=== Section Start ===

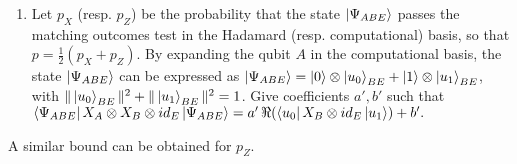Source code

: \documentclass[12pt]{article}
\begin{document}
\begin{enumerate}
\begin{enumerate}
\item Let $p_X$ (resp. $p_Z$) be the probability that the state $\ket{\Psi_{ABE}}$ passes the matching outcomes test in the Hadamard (resp. computational) basis, so that $p=\frac{1}{2}(p_X+p_Z)$.
By expanding the qubit $A$ in the computational basis, the state $\ket{\Psi_{ABE}}$ can be expressed as $\ket{\Psi_{ABE}} = \ket{0}\otimes\ket{u_0}_{BE} + \ket{1}\otimes\ket{u_1}_{BE}$, with $\|\ket{u_0}_{BE}\|^2+\|\ket{u_1}_{BE}\|^2=1$. Give coefficients $a',b'$ such that
$ \bra{\Psi_{ABE}} X_A \otimes X_B \otimes id_E \ket{\Psi_{ABE}} = a'\, \Re(\bra{u_0} X_B \otimes id_E \ket{u_1}) + b'.$
\end{enumerate}
A similar bound can be obtained for $p_Z$.


\end{enumerate}
\end{document}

=== Section End ===

Pull every line containing "that" out of the data above.

\item Let $p_X$ (resp. $p_Z$) be the probability that the state $\ket{\Psi_{ABE}}$ passes the matching outcomes test in the Hadamard (resp. computational) basis, so that $p=\frac{1}{2}(p_X+p_Z)$.
By expanding the qubit $A$ in the computational basis, the state $\ket{\Psi_{ABE}}$ can be expressed as $\ket{\Psi_{ABE}} = \ket{0}\otimes\ket{u_0}_{BE} + \ket{1}\otimes\ket{u_1}_{BE}$, with $\|\ket{u_0}_{BE}\|^2+\|\ket{u_1}_{BE}\|^2=1$. Give coefficients $a',b'$ such that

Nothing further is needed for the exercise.